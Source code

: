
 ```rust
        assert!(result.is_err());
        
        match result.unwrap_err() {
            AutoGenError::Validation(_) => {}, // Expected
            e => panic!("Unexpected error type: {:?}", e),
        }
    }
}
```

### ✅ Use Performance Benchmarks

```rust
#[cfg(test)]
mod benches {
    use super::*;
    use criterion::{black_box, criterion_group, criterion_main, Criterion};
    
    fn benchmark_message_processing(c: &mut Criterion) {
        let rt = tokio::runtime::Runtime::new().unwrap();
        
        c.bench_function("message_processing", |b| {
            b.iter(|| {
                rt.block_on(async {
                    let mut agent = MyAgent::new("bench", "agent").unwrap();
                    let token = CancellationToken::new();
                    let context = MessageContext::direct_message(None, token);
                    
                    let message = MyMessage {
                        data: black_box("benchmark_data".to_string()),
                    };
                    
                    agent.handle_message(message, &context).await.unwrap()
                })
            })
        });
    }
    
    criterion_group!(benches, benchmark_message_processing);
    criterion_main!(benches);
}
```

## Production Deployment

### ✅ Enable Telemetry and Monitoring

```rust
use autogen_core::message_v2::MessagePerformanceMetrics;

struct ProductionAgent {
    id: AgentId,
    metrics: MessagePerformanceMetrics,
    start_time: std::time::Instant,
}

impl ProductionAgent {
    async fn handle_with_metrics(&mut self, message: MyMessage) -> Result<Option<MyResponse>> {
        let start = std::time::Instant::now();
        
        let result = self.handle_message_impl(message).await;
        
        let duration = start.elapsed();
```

*ACTIVITY:*
The expected answer is a copy of each line above containing "Instant".

*SOLUTION TO THIS EXERCISE:*
    start_time: std::time::Instant,
        let start = std::time::Instant::now();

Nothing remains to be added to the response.